To our knowledge, this is the first RCT that has assessed the resting metabolic rate (RMR) of people on a KD. The maintenance of a healthy body mass, or the loss of body mass during dieting, is generally framed in terms of the balance between energy intake and energy expenditure. On the expenditure side, RMR is the largest contributor, and the least modifiable component [44], while exercise associated thermogenesis (EAT), non-exercise associated thermogenesis (NEAT), and the thermic effect of food (TEF) are more modifiable. Since NEAT is the largest of those three components, a major aspect of our experimental design was to reduce the confounding effect of changes in NEAT by monitoring physical activity and encouraging the participants to maintain their normal levels of NEAT and EAT. That intervention was especially important because metabolic compensation following weight-loss can result in a decrease in NEAT and a decrease in the motivation to exercise, which will lead to a decrease in EAT [44]. At the same time, our experimental design ensured that energy intake was constant at each participant’s habitual daily energy consumption. By controlling those factors we mitigated compensatory changes in metabolism, allowing us to determine whether dietary macronutrient composition alone (i.e. changes in the relative contribution of each macronutrient, without changing total energy intake) could affect metabolic rate, and related thyroid function.

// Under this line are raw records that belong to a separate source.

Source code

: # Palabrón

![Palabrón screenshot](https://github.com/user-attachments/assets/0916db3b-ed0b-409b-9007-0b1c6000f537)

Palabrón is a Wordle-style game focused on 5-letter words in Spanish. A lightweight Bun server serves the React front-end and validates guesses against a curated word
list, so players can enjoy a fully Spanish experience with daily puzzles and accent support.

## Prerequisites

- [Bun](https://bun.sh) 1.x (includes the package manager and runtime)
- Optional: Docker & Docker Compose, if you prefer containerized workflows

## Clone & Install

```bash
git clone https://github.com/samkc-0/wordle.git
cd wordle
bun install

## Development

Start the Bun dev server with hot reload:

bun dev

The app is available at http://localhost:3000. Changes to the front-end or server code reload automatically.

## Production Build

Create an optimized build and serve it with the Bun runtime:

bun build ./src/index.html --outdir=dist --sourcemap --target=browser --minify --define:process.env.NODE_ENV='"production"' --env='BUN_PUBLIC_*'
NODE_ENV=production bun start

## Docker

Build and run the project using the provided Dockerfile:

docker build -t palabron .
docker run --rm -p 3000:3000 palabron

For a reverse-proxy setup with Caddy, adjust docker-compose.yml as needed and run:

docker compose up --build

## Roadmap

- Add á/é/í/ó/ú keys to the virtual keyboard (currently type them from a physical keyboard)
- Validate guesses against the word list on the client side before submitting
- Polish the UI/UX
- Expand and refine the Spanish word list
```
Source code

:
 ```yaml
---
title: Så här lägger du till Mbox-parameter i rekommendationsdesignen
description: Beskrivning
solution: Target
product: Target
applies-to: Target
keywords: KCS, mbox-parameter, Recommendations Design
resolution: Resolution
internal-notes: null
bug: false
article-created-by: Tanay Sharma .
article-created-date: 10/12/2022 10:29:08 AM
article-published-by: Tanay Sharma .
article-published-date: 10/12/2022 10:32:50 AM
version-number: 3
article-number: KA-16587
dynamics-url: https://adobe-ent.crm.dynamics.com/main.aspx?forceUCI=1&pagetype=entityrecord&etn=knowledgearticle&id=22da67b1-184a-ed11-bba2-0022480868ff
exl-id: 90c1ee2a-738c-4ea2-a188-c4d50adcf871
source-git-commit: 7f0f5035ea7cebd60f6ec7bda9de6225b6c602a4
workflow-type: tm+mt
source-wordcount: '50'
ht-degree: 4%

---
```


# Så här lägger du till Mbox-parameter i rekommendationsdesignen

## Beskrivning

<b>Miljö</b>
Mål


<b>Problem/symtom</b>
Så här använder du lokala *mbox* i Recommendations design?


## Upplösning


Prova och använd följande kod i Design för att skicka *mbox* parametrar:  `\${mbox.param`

Using thermodynamics to explain the results on each of the diets creates a conundrum. On the HCLF diet, the average energy intake was less than RMR, therefore if we assume that participants lost a mixture of fat (37 kJ.g-1) and protein (17 kJ.g-1), and assuming that about half of the body mass loss was accounted for by water, the body mass loss on that diet would be within the range that was observed in our study. On the KD, the energy intake was also less than RMR and using the same logic as above, participants should have lost 31 grams.day-1, or 641 grams in three weeks. However, participants lost close to 3 kg, with a range of results between a loss of 1.5 and 4.8 kg. Therefore, the normal thermodynamics of energy balance seems to not explain our results.

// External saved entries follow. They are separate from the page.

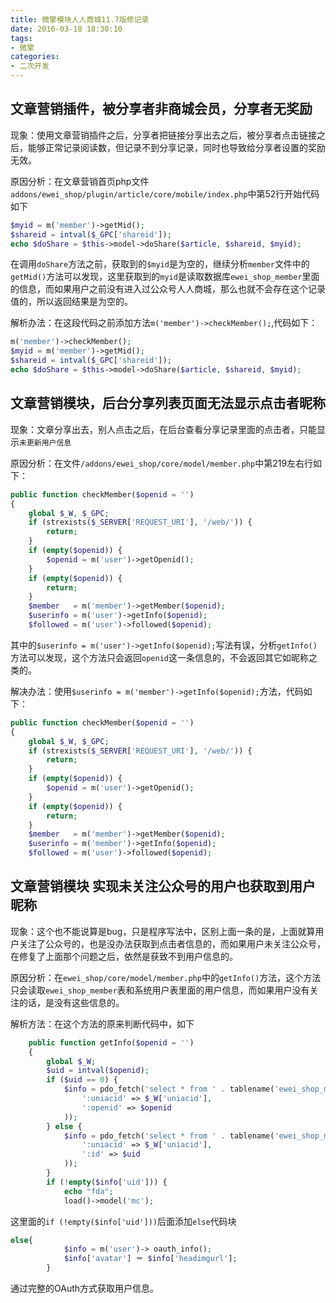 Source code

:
 ```yaml
---
title: 微擎模块人人商城11.7版修记录
date: 2016-03-18 18:30:10
tags: 
- 微擎
categories: 
- 二次开发
---
```


## 文章营销插件，被分享者非商城会员，分享者无奖励
<!-- more -->
现象：使用文章营销插件之后，分享者把链接分享出去之后，被分享者点击链接之后，能够正常记录阅读数，但记录不到分享记录，同时也导致给分享者设置的奖励无效。

原因分析：在文章营销首页php文件`addons/ewei_shop/plugin/article/core/mobile/index.php`中第52行开始代码如下

```php
$myid = m('member')->getMid();
$shareid = intval($_GPC['shareid']);
echo $doShare = $this->model->doShare($article, $shareid, $myid);
```

在调用`doShare`方法之前，获取到的`$myid`是为空的，继续分析`member`文件中的`getMid()`方法可以发现，这里获取到的`myid`是读取数据库`ewei_shop_member`里面的信息，而如果用户之前没有进入过公众号人人商城，那么也就不会存在这个记录值的，所以返回结果是为空的。

解析办法：在这段代码之前添加方法`m('member')->checkMember();`,代码如下：

```php
m('member')->checkMember();
$myid = m('member')->getMid();
$shareid = intval($_GPC['shareid']);
echo $doShare = $this->model->doShare($article, $shareid, $myid);
```

## 文章营销模块，后台分享列表页面无法显示点击者昵称

现象：文章分享出去，别人点击之后，在后台查看分享记录里面的点击者，只能显示`未更新用户信息`

原因分析：在文件`/addons/ewei_shop/core/model/member.php`中第219左右行如下：

```php
public function checkMember($openid = '')
{
    global $_W, $_GPC;
    if (strexists($_SERVER['REQUEST_URI'], '/web/')) {
        return;
    }
    if (empty($openid)) {
        $openid = m('user')->getOpenid();
    }
    if (empty($openid)) {
        return;
    }
    $member   = m('member')->getMember($openid);
    $userinfo = m('user')->getInfo($openid);
    $followed = m('user')->followed($openid);

```

其中的`$userinfo = m('user')->getInfo($openid);`写法有误，分析`getInfo()`方法可以发现，这个方法只会返回`openid`这一条信息的，不会返回其它如昵称之类的。

解决办法：使用`$userinfo = m('member')->getInfo($openid);`方法，代码如下：

```php
public function checkMember($openid = '')
{
    global $_W, $_GPC;
    if (strexists($_SERVER['REQUEST_URI'], '/web/')) {
        return;
    }
    if (empty($openid)) {
        $openid = m('user')->getOpenid();
    }
    if (empty($openid)) {
        return;
    }
    $member   = m('member')->getMember($openid);
    $userinfo = m('member')->getInfo($openid);
    $followed = m('user')->followed($openid);
```

## 文章营销模块 实现未关注公众号的用户也获取到用户昵称

现象：这个也不能说算是bug，只是程序写法中，区别上面一条的是，上面就算用户关注了公众号的，也是没办法获取到点击者信息的，而如果用户未关注公众号，在修复了上面那个问题之后，依然是获致不到用户信息的。

原因分析：在`ewei_shop/core/model/member.php`中的`getInfo()`方法，这个方法只会读取`ewei_shop_member`表和系统用户表里面的用户信息，而如果用户没有关注的话，是没有这些信息的。

解析方法：在这个方法的原来判断代码中，如下

```php
    public function getInfo($openid = '')
    {
        global $_W;
        $uid = intval($openid);
        if ($uid == 0) {
            $info = pdo_fetch('select * from ' . tablename('ewei_shop_member') . ' where openid=:openid and uniacid=:uniacid limit 1', array(
                ':uniacid' => $_W['uniacid'],
                ':openid' => $openid
            ));
        } else {
            $info = pdo_fetch('select * from ' . tablename('ewei_shop_member') . ' where id=:id  and uniacid=:uniacid limit 1', array(
                ':uniacid' => $_W['uniacid'],
                ':id' => $uid
            ));
        }
        if (!empty($info['uid'])) {
            echo "fda";
            load()->model('mc');
```
这里面的`if (!empty($info['uid']))`后面添加`else`代码块

```php
else{
            $info = m('user')-> oauth_info();
            $info['avatar'] ＝ $info['headimgurl'];
        }
```
通过完整的OAuth方式获取用户信息。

However, we are not the first to report such a phenomenon. Some [113,45], but not all [29,31,3335,4650] RCTs that have investigated changes in body mass during a KD compared to a HCLF diet have reported more body mass loss on the KD. The effects are ascribed to either a spontaneous reduction in energy intake because of increased satiety, or reduced hunger, that comes with increased fat consumption [4,1517]. Comparisons to the present study are difficult, however, as many of the studies were conducted in people with chronic disease, many did not account for energy intake (i.e. dietary interventions were not isocaloric), and most did not measure physical activity or encourage similar energy expenditure across interventions. In addition, since energy intake and physical activity were the same on the two intervention diets in this study, those explanations for the change in body mass do not hold, for our study.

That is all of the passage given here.